Le voyageur qui quitte Paris en train par la gare d’Austerlitz ou qui emprunte la Nationale 20 traverse la banlieue jusqu’à Etampes puis s’élève doucement sur le plateau de Beauce. Quelques dizaines de minutes plus tard, il ne peut manquer de remarquer un viaduc qui trouble la monotonie du paysage beauceron ; situé sur sa gauche, peu avant Orléans, il longe ces axes de communications. Précisons tout de suite que l’automobiliste pressé ne verra pas grand chose depuis l’autoroute A10 légèrement en remblai, sans parler des voyageurs prenant le TGV depuis Montparnasse qui, eux, passeront très loin de cet ouvrage. Quelle peut être l’utilité de ce viaduc, d’environ sept mètres de haut et de dix-huit kilomètres de long, qui démarre en pleine Beauce, flirte avec la forêt, pour finir en banlieue orléanaise ?

Viaduc de l’aérotrain dans la Beauce (Source : Wikipedia pour les deux clichés)

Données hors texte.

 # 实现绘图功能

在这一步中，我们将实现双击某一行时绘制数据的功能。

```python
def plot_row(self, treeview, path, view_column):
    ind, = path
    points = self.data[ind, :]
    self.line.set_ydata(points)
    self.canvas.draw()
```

Gare de Cercottes. Vue prise en direction d’Orléans. Viaduc visible à gauche des voies

 

Il s’agit d’un viaduc pour l’aérotrain. L’aérotrain est une invention de l’ingénieur Jean Bertin (1917-1975) qui conçoit dans les années 1960 un wagon se déplaçant par sustentation sur un coussin d’air, guidé par une voie en forme de T inversé. Les frottements étant limités, l’aérotrain peut se mouvoir très rapidement (il bat ainsi le record du monde de vitesse sur rail à 430 km/h en 1974). Une voie d’essai de 6,7 kilomètres est construite en 1965 dans l’Essonne, entre Gometz-la-Ville et Limours, sur la plate-forme de l’ancienne ligne de Chartres (c’est aujourd’hui une coulée verte).